Mortality Associated With Carotid Endarterectomy for Asymptomatic Stenosis
To the Editor:
Kragsterman et al reported on the long-term survival after carotid endarterectomy for asymptomatic stenosis in a population-based study.1 They state that the long-term survival from randomized trials is not yet available. We reported on the risk of death associated with asymptomatic carotid stenosis from the prospective randomized trial, VA Cooperative Study 167 on Asymptomatic Carotid Stenosis, in 1993.2
In our report, we studied the risk factors for mortality in 444 male patients. At entry to the trial, patients were judged to be healthy enough to be randomized to operative intervention and were judged to be free of any disease that would preclude a minimal 5-year life expectancy after randomization.
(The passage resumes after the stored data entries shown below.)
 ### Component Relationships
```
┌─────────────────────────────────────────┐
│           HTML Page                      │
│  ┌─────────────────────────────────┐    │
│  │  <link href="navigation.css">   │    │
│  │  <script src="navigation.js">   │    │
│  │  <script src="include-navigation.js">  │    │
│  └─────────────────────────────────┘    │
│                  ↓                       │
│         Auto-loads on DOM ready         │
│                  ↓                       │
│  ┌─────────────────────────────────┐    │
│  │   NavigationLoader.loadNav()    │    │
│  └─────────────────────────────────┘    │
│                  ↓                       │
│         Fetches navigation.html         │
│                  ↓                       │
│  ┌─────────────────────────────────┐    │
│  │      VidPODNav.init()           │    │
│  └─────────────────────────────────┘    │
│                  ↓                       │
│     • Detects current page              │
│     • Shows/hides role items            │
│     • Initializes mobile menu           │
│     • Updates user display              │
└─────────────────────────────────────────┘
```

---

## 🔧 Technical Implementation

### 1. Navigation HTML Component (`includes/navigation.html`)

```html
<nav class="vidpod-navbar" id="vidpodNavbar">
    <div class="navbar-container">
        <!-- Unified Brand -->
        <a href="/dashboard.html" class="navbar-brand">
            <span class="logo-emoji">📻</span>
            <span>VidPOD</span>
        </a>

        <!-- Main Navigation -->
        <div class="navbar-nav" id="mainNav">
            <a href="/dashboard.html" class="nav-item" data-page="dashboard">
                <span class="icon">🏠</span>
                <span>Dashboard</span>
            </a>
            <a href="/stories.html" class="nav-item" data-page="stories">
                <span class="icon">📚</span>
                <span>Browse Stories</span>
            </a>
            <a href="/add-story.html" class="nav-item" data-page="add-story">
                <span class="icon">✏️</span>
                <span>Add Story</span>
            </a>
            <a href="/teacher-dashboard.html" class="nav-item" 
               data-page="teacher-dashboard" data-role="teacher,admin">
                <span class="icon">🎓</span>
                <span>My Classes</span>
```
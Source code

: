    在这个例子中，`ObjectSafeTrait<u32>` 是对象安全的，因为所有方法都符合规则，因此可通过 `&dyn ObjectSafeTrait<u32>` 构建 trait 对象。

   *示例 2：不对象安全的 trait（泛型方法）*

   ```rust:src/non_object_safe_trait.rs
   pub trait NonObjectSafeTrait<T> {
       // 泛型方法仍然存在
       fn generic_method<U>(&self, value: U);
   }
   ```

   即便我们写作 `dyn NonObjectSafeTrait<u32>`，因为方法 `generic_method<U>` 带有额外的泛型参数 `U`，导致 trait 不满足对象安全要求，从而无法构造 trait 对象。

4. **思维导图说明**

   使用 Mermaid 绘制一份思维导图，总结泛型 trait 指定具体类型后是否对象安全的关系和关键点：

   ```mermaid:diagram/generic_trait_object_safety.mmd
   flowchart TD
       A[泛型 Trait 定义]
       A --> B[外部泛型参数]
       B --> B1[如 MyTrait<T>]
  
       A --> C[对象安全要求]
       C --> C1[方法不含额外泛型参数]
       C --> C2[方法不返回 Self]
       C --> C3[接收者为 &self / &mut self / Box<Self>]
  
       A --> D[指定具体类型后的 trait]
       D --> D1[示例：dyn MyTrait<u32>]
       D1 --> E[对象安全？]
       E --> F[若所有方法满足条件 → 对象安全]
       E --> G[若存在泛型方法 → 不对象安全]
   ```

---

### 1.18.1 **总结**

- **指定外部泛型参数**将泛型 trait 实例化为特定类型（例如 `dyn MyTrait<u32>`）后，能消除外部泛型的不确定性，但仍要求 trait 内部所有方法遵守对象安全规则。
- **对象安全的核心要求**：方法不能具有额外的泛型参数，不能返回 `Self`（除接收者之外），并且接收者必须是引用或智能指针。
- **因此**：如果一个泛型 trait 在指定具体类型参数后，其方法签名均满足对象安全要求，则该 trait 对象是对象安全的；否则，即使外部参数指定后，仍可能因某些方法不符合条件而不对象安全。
Our patients were followed for an average of 4 years. Thirty-seven percent of patients died during the follow-up, whereas 10% experienced a stroke. The risk of death was the same for the operative and nonoperative groups. Multivariate analysis demonstrated that 3 risk factors were significantly associated with an increased risk of mortality: diabetes, abnormal ECG and claudication. Patients with 2 or 3 of these risk factors demonstrated 4-year mortality rates of 45% and 53% respectively. This was significantly higher than patients with none of these risks (odds ratio=2.95 and odds ratio=4.06 respectively).
The study by Kragsterman et al validates our finding that cardiac disease, diabetes and peripheral vascular disease are predictors of decreased long-term longevity. These studies are evidence that asymptomatic carotid stenosis is a marker for generalized vascular disease. At best, carotid endarterectomy for asymptomatic carotid stenosis is a local treatment for a generalized disease. The data from these studies tend to indicate that aggressive risk factor management, especially for patients with more than one of these risk factors, is a more important factor in long-term survival.